SQL Window Functions: The Five Patterns That Replace Half Your Application Code

The team needs “the top three orders per customer by value.” Somebody writes a query that pulls all orders, groups them in JavaScript, sorts each group, and slices the first three. It works on a small dataset. On the real production data — 50 million orders — it loads 4 GB into the API process and times out.

The same query in SQL with a window function is one statement, runs in 200 ms, and returns 30 KB. Window functions are the underused SQL feature that replaces a huge category of “pull the data and process it in code” patterns. This post is the five window-function patterns that cover 90% of real use cases.

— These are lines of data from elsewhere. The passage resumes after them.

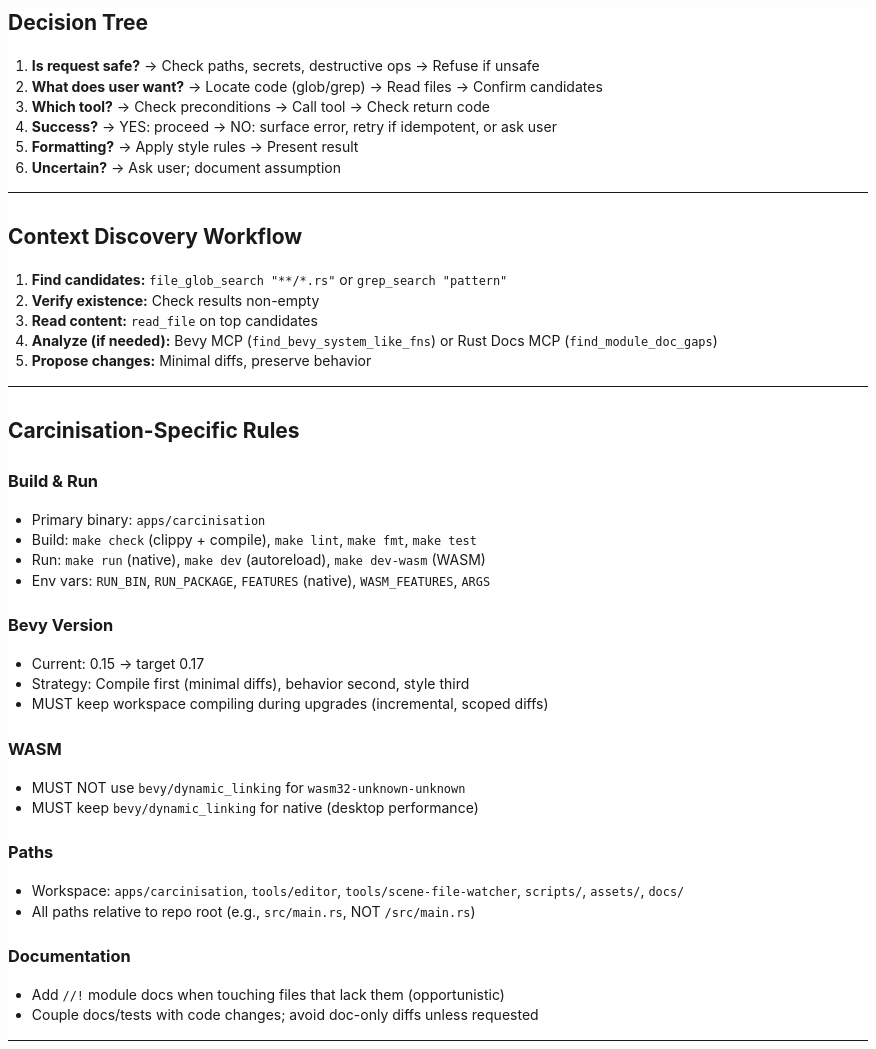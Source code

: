 
## Decision Tree

1. **Is request safe?** → Check paths, secrets, destructive ops → Refuse if unsafe
2. **What does user want?** → Locate code (glob/grep) → Read files → Confirm candidates
3. **Which tool?** → Check preconditions → Call tool → Check return code
4. **Success?** → YES: proceed → NO: surface error, retry if idempotent, or ask user
5. **Formatting?** → Apply style rules → Present result
6. **Uncertain?** → Ask user; document assumption

---

## Context Discovery Workflow

1. **Find candidates:** `file_glob_search "**/*.rs"` or `grep_search "pattern"`
2. **Verify existence:** Check results non-empty
3. **Read content:** `read_file` on top candidates
4. **Analyze (if needed):** Bevy MCP (`find_bevy_system_like_fns`) or Rust Docs MCP (`find_module_doc_gaps`)
5. **Propose changes:** Minimal diffs, preserve behavior

---

## Carcinisation-Specific Rules

### Build & Run

- Primary binary: `apps/carcinisation`
- Build: `make check` (clippy + compile), `make lint`, `make fmt`, `make test`
- Run: `make run` (native), `make dev` (autoreload), `make dev-wasm` (WASM)
- Env vars: `RUN_BIN`, `RUN_PACKAGE`, `FEATURES` (native), `WASM_FEATURES`, `ARGS`

### Bevy Version

- Current: 0.15 → target 0.17
- Strategy: Compile first (minimal diffs), behavior second, style third
- MUST keep workspace compiling during upgrades (incremental, scoped diffs)

### WASM

- MUST NOT use `bevy/dynamic_linking` for `wasm32-unknown-unknown`
- MUST keep `bevy/dynamic_linking` for native (desktop performance)

### Paths

- Workspace: `apps/carcinisation`, `tools/editor`, `tools/scene-file-watcher`, `scripts/`, `assets/`, `docs/`
- All paths relative to repo root (e.g., `src/main.rs`, NOT `/src/main.rs`)

### Documentation

- Add `//!` module docs when touching files that lack them (opportunistic)
- Couple docs/tests with code changes; avoid doc-only diffs unless requested

---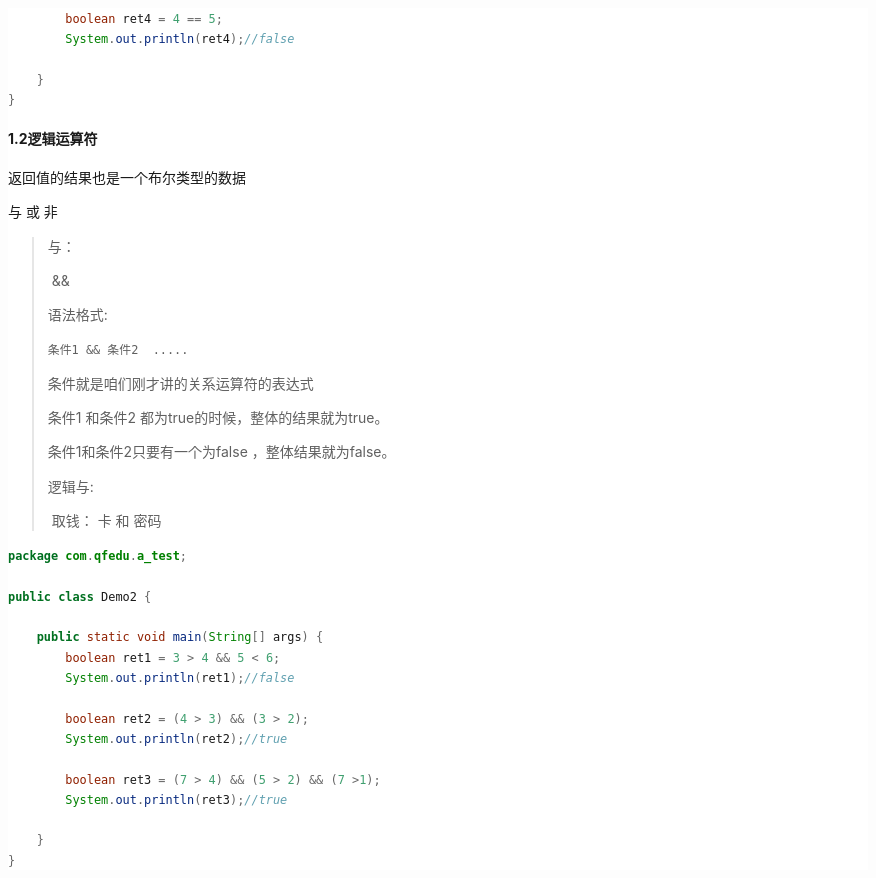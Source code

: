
 ```Java
		boolean ret4 = 4 == 5;
		System.out.println(ret4);//false
		
	}
}

```

#### 1.2逻辑运算符

返回值的结果也是一个布尔类型的数据

与  或  非

> 与：
>
> ​		&&
>
> 语法格式:
>
> ```
> 条件1 && 条件2  .....
> ```
>
> 条件就是咱们刚才讲的关系运算符的表达式
>
> 条件1 和条件2 都为true的时候，整体的结果就为true。
>
> 条件1和条件2只要有一个为false ，整体结果就为false。
>
> 逻辑与:
>
> ​		取钱： 卡  和 密码

```Java
package com.qfedu.a_test;

public class Demo2 {

	public static void main(String[] args) {
		boolean ret1 = 3 > 4 && 5 < 6;
		System.out.println(ret1);//false
		
		boolean ret2 = (4 > 3) && (3 > 2);
		System.out.println(ret2);//true
		
		boolean ret3 = (7 > 4) && (5 > 2) && (7 >1);
		System.out.println(ret3);//true
		
	}
}

```
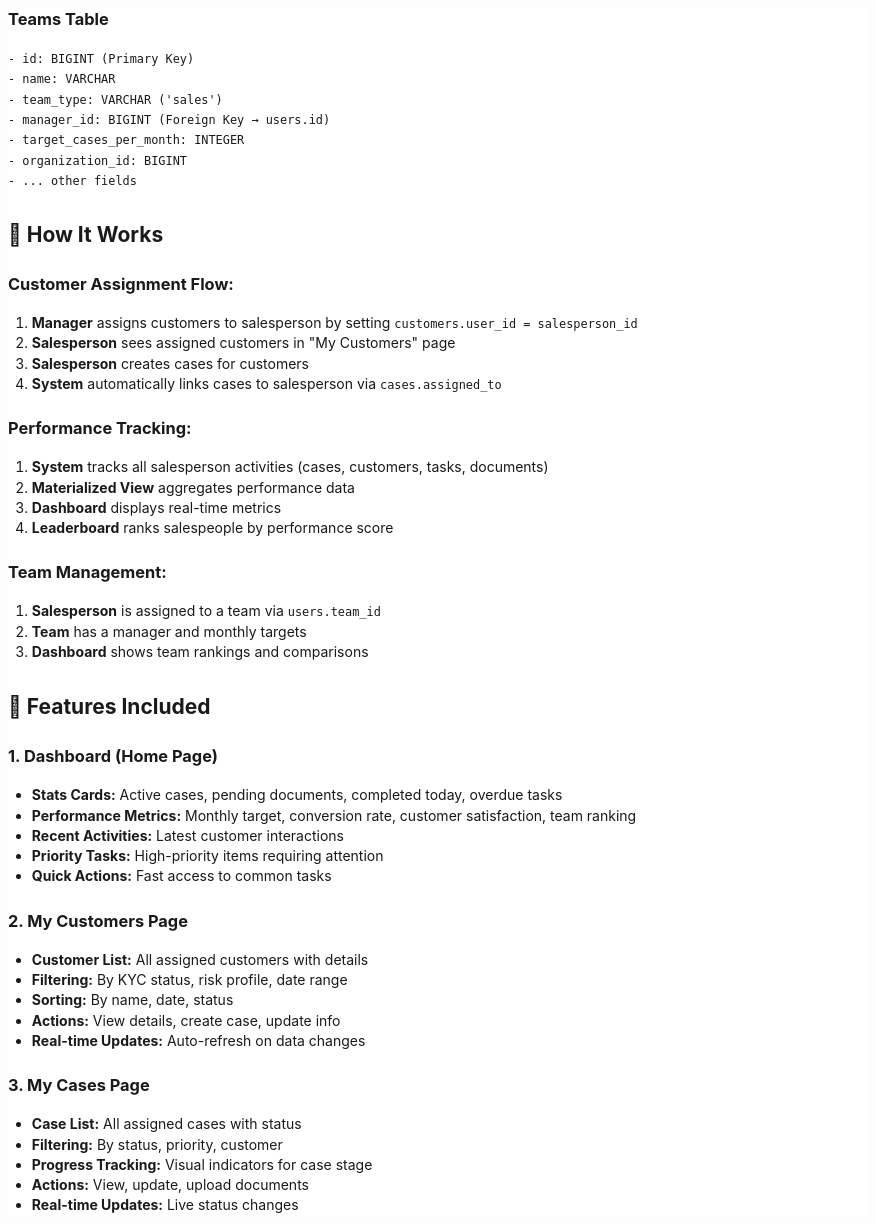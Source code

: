 ### Teams Table
```
- id: BIGINT (Primary Key)
- name: VARCHAR
- team_type: VARCHAR ('sales')
- manager_id: BIGINT (Foreign Key → users.id)
- target_cases_per_month: INTEGER
- organization_id: BIGINT
- ... other fields
```

## 🔄 How It Works

### Customer Assignment Flow:
1. **Manager** assigns customers to salesperson by setting `customers.user_id = salesperson_id`
2. **Salesperson** sees assigned customers in "My Customers" page
3. **Salesperson** creates cases for customers
4. **System** automatically links cases to salesperson via `cases.assigned_to`

### Performance Tracking:
1. **System** tracks all salesperson activities (cases, customers, tasks, documents)
2. **Materialized View** aggregates performance data
3. **Dashboard** displays real-time metrics
4. **Leaderboard** ranks salespeople by performance score

### Team Management:
1. **Salesperson** is assigned to a team via `users.team_id`
2. **Team** has a manager and monthly targets
3. **Dashboard** shows team rankings and comparisons

## 🎨 Features Included

### 1. Dashboard (Home Page)
- **Stats Cards:** Active cases, pending documents, completed today, overdue tasks
- **Performance Metrics:** Monthly target, conversion rate, customer satisfaction, team ranking
- **Recent Activities:** Latest customer interactions
- **Priority Tasks:** High-priority items requiring attention
- **Quick Actions:** Fast access to common tasks

### 2. My Customers Page
- **Customer List:** All assigned customers with details
- **Filtering:** By KYC status, risk profile, date range
- **Sorting:** By name, date, status
- **Actions:** View details, create case, update info
- **Real-time Updates:** Auto-refresh on data changes

### 3. My Cases Page
- **Case List:** All assigned cases with status
- **Filtering:** By status, priority, customer
- **Progress Tracking:** Visual indicators for case stage
- **Actions:** View, update, upload documents
- **Real-time Updates:** Live status changes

What a window function is, in 30 seconds

A window function does an aggregation over a window of rows without collapsing the rows into one. Compare:

-- Aggregation: one row per customer.
SELECT customer_id, sum(amount) FROM orders GROUP BY customer_id;

-- Window function: one row per order, with the customer's total alongside.
SELECT customer_id, amount, sum(amount) OVER (PARTITION BY customer_id) AS customer_total
FROM orders;

The OVER (...) clause is what makes it a window function. PARTITION BY slices the data; ORDER BY orders within each slice; the function computes per-row over the slice.

That is the entire idea. The five patterns below are variations on it.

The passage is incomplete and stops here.